The entries below are to be given back exactly, with images excluded.

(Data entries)
::::::
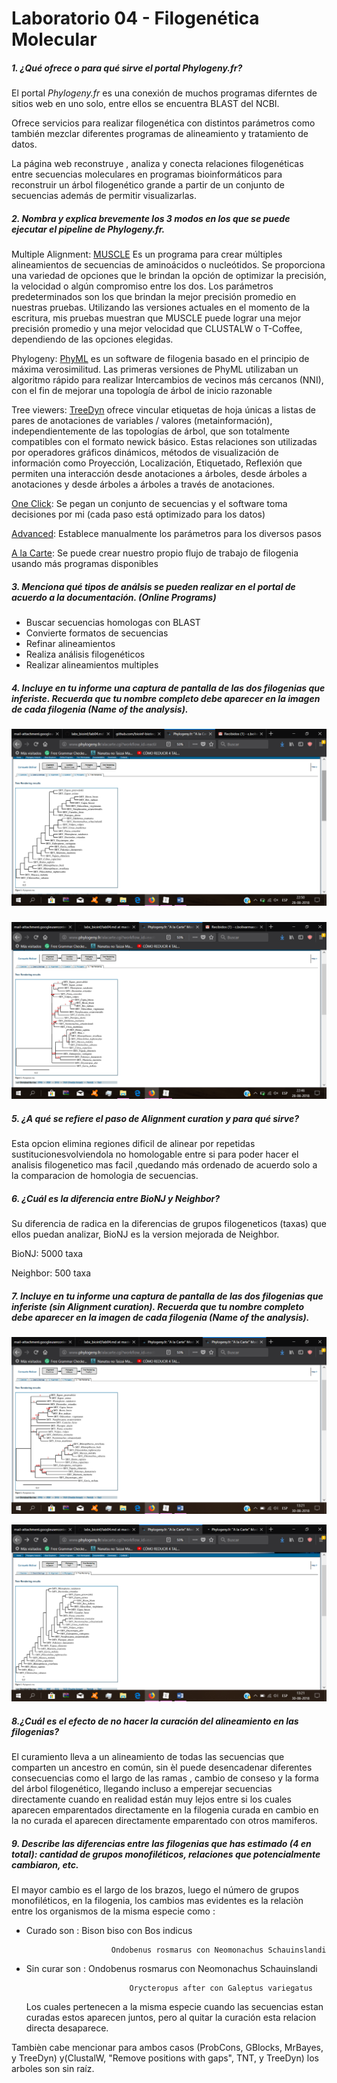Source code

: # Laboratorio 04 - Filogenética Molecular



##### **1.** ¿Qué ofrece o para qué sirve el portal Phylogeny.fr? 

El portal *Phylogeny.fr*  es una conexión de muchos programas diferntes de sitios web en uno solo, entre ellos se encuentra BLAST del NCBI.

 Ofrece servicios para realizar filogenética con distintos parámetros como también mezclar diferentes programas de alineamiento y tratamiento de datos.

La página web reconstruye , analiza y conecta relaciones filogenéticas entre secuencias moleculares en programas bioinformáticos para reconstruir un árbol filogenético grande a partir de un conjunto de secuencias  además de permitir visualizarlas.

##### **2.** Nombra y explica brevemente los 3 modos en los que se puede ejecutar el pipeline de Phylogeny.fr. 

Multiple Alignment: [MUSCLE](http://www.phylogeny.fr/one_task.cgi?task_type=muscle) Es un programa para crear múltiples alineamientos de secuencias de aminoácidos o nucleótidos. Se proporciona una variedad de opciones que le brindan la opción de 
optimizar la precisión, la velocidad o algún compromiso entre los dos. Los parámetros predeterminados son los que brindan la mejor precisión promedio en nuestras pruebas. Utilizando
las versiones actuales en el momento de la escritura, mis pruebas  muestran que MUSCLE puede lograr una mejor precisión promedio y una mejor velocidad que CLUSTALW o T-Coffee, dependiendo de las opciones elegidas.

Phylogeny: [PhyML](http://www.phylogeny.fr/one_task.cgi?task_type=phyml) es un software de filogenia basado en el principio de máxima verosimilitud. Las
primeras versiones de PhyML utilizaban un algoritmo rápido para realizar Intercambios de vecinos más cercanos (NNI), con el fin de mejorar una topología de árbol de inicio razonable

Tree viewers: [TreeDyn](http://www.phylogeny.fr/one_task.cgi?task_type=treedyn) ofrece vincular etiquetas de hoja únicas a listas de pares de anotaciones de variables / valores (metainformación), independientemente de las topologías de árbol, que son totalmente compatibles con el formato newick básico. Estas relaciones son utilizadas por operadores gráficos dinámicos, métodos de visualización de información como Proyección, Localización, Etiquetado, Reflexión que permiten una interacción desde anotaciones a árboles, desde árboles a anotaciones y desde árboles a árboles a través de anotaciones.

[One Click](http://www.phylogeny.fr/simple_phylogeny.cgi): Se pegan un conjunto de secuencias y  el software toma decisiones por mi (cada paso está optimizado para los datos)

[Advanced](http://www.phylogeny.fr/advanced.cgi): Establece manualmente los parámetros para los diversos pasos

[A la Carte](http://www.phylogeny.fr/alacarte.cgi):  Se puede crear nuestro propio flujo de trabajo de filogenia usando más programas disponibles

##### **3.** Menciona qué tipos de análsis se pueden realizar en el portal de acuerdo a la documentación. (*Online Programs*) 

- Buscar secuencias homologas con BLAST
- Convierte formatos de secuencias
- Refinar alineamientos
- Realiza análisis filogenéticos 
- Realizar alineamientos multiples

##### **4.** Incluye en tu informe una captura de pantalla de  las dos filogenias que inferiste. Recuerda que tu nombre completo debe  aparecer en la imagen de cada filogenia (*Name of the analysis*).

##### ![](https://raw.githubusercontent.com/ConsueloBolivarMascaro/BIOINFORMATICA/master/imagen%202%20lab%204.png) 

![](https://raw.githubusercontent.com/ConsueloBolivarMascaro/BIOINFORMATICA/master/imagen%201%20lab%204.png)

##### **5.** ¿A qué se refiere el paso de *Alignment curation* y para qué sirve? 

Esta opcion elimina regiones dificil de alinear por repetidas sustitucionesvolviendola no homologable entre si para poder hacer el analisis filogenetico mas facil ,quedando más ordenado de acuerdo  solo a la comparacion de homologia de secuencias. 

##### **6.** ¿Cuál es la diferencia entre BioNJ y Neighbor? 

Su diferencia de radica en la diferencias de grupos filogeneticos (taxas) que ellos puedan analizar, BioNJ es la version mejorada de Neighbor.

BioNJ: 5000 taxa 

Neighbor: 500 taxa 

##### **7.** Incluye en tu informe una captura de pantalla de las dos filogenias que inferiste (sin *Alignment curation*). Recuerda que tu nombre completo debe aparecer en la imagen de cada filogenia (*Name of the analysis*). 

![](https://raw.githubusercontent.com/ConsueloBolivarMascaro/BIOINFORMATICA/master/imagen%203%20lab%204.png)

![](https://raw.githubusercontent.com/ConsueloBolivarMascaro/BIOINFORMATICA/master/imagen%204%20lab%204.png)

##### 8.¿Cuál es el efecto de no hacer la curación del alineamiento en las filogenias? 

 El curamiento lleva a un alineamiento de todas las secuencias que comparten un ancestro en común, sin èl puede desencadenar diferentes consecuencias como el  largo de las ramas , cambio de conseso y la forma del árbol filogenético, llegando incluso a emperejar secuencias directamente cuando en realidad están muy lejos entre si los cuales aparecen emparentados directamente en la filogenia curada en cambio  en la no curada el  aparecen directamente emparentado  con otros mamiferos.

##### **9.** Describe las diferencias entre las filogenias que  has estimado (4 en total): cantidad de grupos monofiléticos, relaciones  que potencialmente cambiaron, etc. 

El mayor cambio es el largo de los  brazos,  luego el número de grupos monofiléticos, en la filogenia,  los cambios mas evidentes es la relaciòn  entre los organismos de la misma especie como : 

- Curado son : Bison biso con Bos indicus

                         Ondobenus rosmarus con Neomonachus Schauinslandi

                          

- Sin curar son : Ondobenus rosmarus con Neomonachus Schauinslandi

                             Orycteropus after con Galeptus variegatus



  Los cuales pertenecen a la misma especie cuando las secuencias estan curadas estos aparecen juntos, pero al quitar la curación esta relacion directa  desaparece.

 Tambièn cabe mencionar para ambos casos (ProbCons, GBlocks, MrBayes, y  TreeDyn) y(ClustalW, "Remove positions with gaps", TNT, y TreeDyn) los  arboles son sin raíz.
::::::
EXERCISE RESPONSE>
Source code

: # Laboratorio 04 - Filogenética Molecular



##### **1.** ¿Qué ofrece o para qué sirve el portal Phylogeny.fr? 

El portal *Phylogeny.fr*  es una conexión de muchos programas diferntes de sitios web en uno solo, entre ellos se encuentra BLAST del NCBI.

 Ofrece servicios para realizar filogenética con distintos parámetros como también mezclar diferentes programas de alineamiento y tratamiento de datos.

La página web reconstruye , analiza y conecta relaciones filogenéticas entre secuencias moleculares en programas bioinformáticos para reconstruir un árbol filogenético grande a partir de un conjunto de secuencias  además de permitir visualizarlas.

##### **2.** Nombra y explica brevemente los 3 modos en los que se puede ejecutar el pipeline de Phylogeny.fr. 

Multiple Alignment: [MUSCLE](http://www.phylogeny.fr/one_task.cgi?task_type=muscle) Es un programa para crear múltiples alineamientos de secuencias de aminoácidos o nucleótidos. Se proporciona una variedad de opciones que le brindan la opción de 
optimizar la precisión, la velocidad o algún compromiso entre los dos. Los parámetros predeterminados son los que brindan la mejor precisión promedio en nuestras pruebas. Utilizando
las versiones actuales en el momento de la escritura, mis pruebas  muestran que MUSCLE puede lograr una mejor precisión promedio y una mejor velocidad que CLUSTALW o T-Coffee, dependiendo de las opciones elegidas.

Phylogeny: [PhyML](http://www.phylogeny.fr/one_task.cgi?task_type=phyml) es un software de filogenia basado en el principio de máxima verosimilitud. Las
primeras versiones de PhyML utilizaban un algoritmo rápido para realizar Intercambios de vecinos más cercanos (NNI), con el fin de mejorar una topología de árbol de inicio razonable

Tree viewers: [TreeDyn](http://www.phylogeny.fr/one_task.cgi?task_type=treedyn) ofrece vincular etiquetas de hoja únicas a listas de pares de anotaciones de variables / valores (metainformación), independientemente de las topologías de árbol, que son totalmente compatibles con el formato newick básico. Estas relaciones son utilizadas por operadores gráficos dinámicos, métodos de visualización de información como Proyección, Localización, Etiquetado, Reflexión que permiten una interacción desde anotaciones a árboles, desde árboles a anotaciones y desde árboles a árboles a través de anotaciones.

[One Click](http://www.phylogeny.fr/simple_phylogeny.cgi): Se pegan un conjunto de secuencias y  el software toma decisiones por mi (cada paso está optimizado para los datos)

[Advanced](http://www.phylogeny.fr/advanced.cgi): Establece manualmente los parámetros para los diversos pasos

[A la Carte](http://www.phylogeny.fr/alacarte.cgi):  Se puede crear nuestro propio flujo de trabajo de filogenia usando más programas disponibles

##### **3.** Menciona qué tipos de análsis se pueden realizar en el portal de acuerdo a la documentación. (*Online Programs*) 

- Buscar secuencias homologas con BLAST
- Convierte formatos de secuencias
- Refinar alineamientos
- Realiza análisis filogenéticos 
- Realizar alineamientos multiples

##### **4.** Incluye en tu informe una captura de pantalla de  las dos filogenias que inferiste. Recuerda que tu nombre completo debe  aparecer en la imagen de cada filogenia (*Name of the analysis*).

##### ![](https://raw.githubusercontent.com/ConsueloBolivarMascaro/BIOINFORMATICA/master/imagen%202%20lab%204.png) 

![](https://raw.githubusercontent.com/ConsueloBolivarMascaro/BIOINFORMATICA/master/imagen%201%20lab%204.png)

##### **5.** ¿A qué se refiere el paso de *Alignment curation* y para qué sirve? 

Esta opcion elimina regiones dificil de alinear por repetidas sustitucionesvolviendola no homologable entre si para poder hacer el analisis filogenetico mas facil ,quedando más ordenado de acuerdo  solo a la comparacion de homologia de secuencias. 

##### **6.** ¿Cuál es la diferencia entre BioNJ y Neighbor? 

Su diferencia de radica en la diferencias de grupos filogeneticos (taxas) que ellos puedan analizar, BioNJ es la version mejorada de Neighbor.

BioNJ: 5000 taxa 

Neighbor: 500 taxa 

##### **7.** Incluye en tu informe una captura de pantalla de las dos filogenias que inferiste (sin *Alignment curation*). Recuerda que tu nombre completo debe aparecer en la imagen de cada filogenia (*Name of the analysis*). 

![](https://raw.githubusercontent.com/ConsueloBolivarMascaro/BIOINFORMATICA/master/imagen%203%20lab%204.png)

![](https://raw.githubusercontent.com/ConsueloBolivarMascaro/BIOINFORMATICA/master/imagen%204%20lab%204.png)

##### 8.¿Cuál es el efecto de no hacer la curación del alineamiento en las filogenias? 

 El curamiento lleva a un alineamiento de todas las secuencias que comparten un ancestro en común, sin èl puede desencadenar diferentes consecuencias como el  largo de las ramas , cambio de conseso y la forma del árbol filogenético, llegando incluso a emperejar secuencias directamente cuando en realidad están muy lejos entre si los cuales aparecen emparentados directamente en la filogenia curada en cambio  en la no curada el  aparecen directamente emparentado  con otros mamiferos.

##### **9.** Describe las diferencias entre las filogenias que  has estimado (4 en total): cantidad de grupos monofiléticos, relaciones  que potencialmente cambiaron, etc. 

El mayor cambio es el largo de los  brazos,  luego el número de grupos monofiléticos, en la filogenia,  los cambios mas evidentes es la relaciòn  entre los organismos de la misma especie como : 

- Curado son : Bison biso con Bos indicus

                         Ondobenus rosmarus con Neomonachus Schauinslandi

                          

- Sin curar son : Ondobenus rosmarus con Neomonachus Schauinslandi

                             Orycteropus after con Galeptus variegatus



  Los cuales pertenecen a la misma especie cuando las secuencias estan curadas estos aparecen juntos, pero al quitar la curación esta relacion directa  desaparece.

 Tambièn cabe mencionar para ambos casos (ProbCons, GBlocks, MrBayes, y  TreeDyn) y(ClustalW, "Remove positions with gaps", TNT, y TreeDyn) los  arboles son sin raíz.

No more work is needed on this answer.